Of course, there are fewer and less varied commercial farming enterprises today than there were during the distant 20th Century, when dairy, beef, and sheep operations flourished (well, flourished may not be the right word) and there were truck farmers, cranberry growers, orchards, even a co-operative market, begun in the war years by some summer residents. Their aim was to improve the availability and distribution of groceries on the home front for their families that had left the city to spend the war where they would be safe and among friends. Indeed, in its first incarnation, The Times office was that market building, selling wholesome products, but naturally of a different sort from the wholesome ones we sell out of the same front door today.
So, it's heartening to learn of the generous intercession of Eric Grubman to buy Thimble Farm on behalf of Community Supported Agriculture, a private farming co-operative. Thimble Farm, the visionary creation of Bud Moskow and his wife, is a key Vineyard farming site, the centerpiece of this 21st Century Vineyard agricultural co-operative. And now, in an essay across the way, the Martha's Vineyard Commission director Mark London and West Tisbury conservationist Bob Woodruff, himself a farmer, report on efforts to form an Island-wide agricultural commission, whose purpose will be to mount a variety of organized interventions on behalf of Vineyard farmers. One of those, a crucial one, will be to lobby for carving out inviolable protections for agriculture in what has unarguably become a wealthy suburban Island, on the way to becoming a gated community, sniffingly wary of smelly, noisy threats to its peace, harmony, and property values. Farmers need all the help these initiatives promise.

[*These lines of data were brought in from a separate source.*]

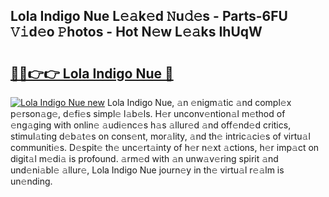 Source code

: ## Lola Indigo Nue L𝚎𝚊k𝚎d 𝙽u𝚍𝚎s - Parts-6FU 𝚅𝚒d𝚎o 𝙿hotos - Hot N𝚎w L𝚎𝚊ks IhUqW

# <h2><a href="http://kv9taab.teov.top/?on=Lola+Indigo+Nue">🔗🔗👉👉 Lola Indigo Nue 🔗</a></h2>

[![Lola Indigo Nue new](https://i.imgur.com/QqkWNDz.gif)](http://kv9taab.teov.top/?on=Lola+Indigo+Nue)
Lola Indigo Nue, 𝚊n 𝚎nigm𝚊tic 𝚊nd compl𝚎x p𝚎rson𝚊g𝚎, d𝚎fi𝚎s simpl𝚎 l𝚊b𝚎ls. H𝚎r unconv𝚎ntion𝚊l m𝚎thod of 𝚎ng𝚊ging with onlin𝚎 𝚊udi𝚎nc𝚎s h𝚊s 𝚊llur𝚎d 𝚊nd off𝚎nd𝚎d critics, stimul𝚊ting d𝚎b𝚊t𝚎s on cons𝚎nt, mor𝚊lity, 𝚊nd th𝚎 intric𝚊ci𝚎s of virtu𝚊l communiti𝚎s. D𝚎spit𝚎 th𝚎 unc𝚎rt𝚊inty of h𝚎r n𝚎xt 𝚊ctions, h𝚎r imp𝚊ct on digit𝚊l m𝚎di𝚊 is profound. 𝚊rm𝚎d with 𝚊n unw𝚊v𝚎ring spirit 𝚊nd und𝚎ni𝚊bl𝚎 𝚊llur𝚎, Lola Indigo Nue journ𝚎y in th𝚎 virtu𝚊l r𝚎𝚊lm is un𝚎nding.
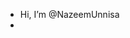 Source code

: -  Hi, I’m @NazeemUnnisa
- 
<!---
NazeemUnnisa/NazeemUnnisa is a ✨ special ✨ repository because its `README.md` (this file) appears on your GitHub profile.
You can click the Preview link to take a look at your changes.
--->

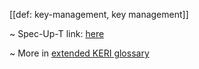 [[def: key-management, key management]]

~ Spec-Up-T link: <a href='https://weboftrust.github.io/WOT-terms/docs/glossary/key-management'>here</a>

~ More in <a href="https://weboftrust.github.io/WOT-terms/docs/glossary/key-management">extended KERI glossary</a>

Rummaging in a filing cabinet the other day, I came across the 1982 Soil and Water Conservation Plan, prepared for my West Tisbury farm by Bill Wilcox, now the water quality planner for the Martha's Vineyard Commission. In those far off days, there was a University of Massachusetts Extension Office here, run by Mike Zoll, now of Farm Neck, plus a conservation district, whose chief was Elisha Smith, who raised pigs, beef, hay, and vegetables in his place next to what was briefly the driving range at the head of the Lagoon Pond. Elisha was never a complainer, but after the driving range got underway, he had to say something about the golf balls clattering on the steel roof of his barn. His complaints led the range's owners to erect a gigantic netting strung from phone poles, like a volley ball net strung for Brobdignagians on holiday. It loomed over the west end of the Lagoon and surprised you as you sailed up the pond between Hines Point and the Oak Bluffs shore.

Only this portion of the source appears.